EXERCISE AIM
Starting at the line that contains "Putting everything together gives", copy every line through the end of the listing below exactly, and copy nothing else.

DATA FOR PROCESSING

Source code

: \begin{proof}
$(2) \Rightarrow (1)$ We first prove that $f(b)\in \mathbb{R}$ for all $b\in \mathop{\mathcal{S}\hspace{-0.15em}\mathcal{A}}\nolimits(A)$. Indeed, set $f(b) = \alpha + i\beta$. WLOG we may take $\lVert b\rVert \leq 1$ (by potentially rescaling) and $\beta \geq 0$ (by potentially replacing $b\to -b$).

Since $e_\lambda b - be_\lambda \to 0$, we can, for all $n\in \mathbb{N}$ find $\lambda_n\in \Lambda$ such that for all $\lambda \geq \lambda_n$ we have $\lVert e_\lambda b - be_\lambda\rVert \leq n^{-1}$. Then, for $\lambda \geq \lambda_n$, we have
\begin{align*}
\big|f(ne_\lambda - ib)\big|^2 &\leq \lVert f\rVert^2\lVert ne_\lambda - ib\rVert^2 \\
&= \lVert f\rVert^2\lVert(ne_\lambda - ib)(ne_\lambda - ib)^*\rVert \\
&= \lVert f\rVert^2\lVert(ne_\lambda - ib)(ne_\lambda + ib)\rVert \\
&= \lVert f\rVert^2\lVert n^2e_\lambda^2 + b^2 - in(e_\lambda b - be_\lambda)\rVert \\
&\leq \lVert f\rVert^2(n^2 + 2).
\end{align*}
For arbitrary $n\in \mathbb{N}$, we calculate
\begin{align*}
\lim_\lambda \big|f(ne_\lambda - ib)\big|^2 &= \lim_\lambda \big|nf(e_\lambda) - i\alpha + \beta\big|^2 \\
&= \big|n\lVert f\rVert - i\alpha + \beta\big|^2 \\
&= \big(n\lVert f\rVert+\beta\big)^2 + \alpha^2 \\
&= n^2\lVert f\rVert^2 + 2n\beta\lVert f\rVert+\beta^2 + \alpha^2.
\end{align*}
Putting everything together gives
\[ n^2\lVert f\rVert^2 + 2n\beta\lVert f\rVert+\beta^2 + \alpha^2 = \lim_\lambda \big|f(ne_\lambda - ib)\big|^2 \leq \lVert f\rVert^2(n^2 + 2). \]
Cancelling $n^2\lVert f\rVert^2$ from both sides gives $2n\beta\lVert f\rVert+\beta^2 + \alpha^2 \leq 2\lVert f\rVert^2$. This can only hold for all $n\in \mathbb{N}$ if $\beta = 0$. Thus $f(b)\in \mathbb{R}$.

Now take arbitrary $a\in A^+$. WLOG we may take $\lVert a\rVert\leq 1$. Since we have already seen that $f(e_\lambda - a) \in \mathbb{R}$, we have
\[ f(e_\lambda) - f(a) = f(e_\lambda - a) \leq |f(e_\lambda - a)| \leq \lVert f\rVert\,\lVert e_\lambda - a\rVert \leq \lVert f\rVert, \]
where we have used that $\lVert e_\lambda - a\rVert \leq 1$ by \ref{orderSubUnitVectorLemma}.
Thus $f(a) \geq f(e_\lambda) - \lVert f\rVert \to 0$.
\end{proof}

ANSWER BOX
Putting everything together gives
\[ n^2\lVert f\rVert^2 + 2n\beta\lVert f\rVert+\beta^2 + \alpha^2 = \lim_\lambda \big|f(ne_\lambda - ib)\big|^2 \leq \lVert f\rVert^2(n^2 + 2). \]
Cancelling $n^2\lVert f\rVert^2$ from both sides gives $2n\beta\lVert f\rVert+\beta^2 + \alpha^2 \leq 2\lVert f\rVert^2$. This can only hold for all $n\in \mathbb{N}$ if $\beta = 0$. Thus $f(b)\in \mathbb{R}$.

Now take arbitrary $a\in A^+$. WLOG we may take $\lVert a\rVert\leq 1$. Since we have already seen that $f(e_\lambda - a) \in \mathbb{R}$, we have
\[ f(e_\lambda) - f(a) = f(e_\lambda - a) \leq |f(e_\lambda - a)| \leq \lVert f\rVert\,\lVert e_\lambda - a\rVert \leq \lVert f\rVert, \]
where we have used that $\lVert e_\lambda - a\rVert \leq 1$ by \ref{orderSubUnitVectorLemma}.
Thus $f(a) \geq f(e_\lambda) - \lVert f\rVert \to 0$.
\end{proof}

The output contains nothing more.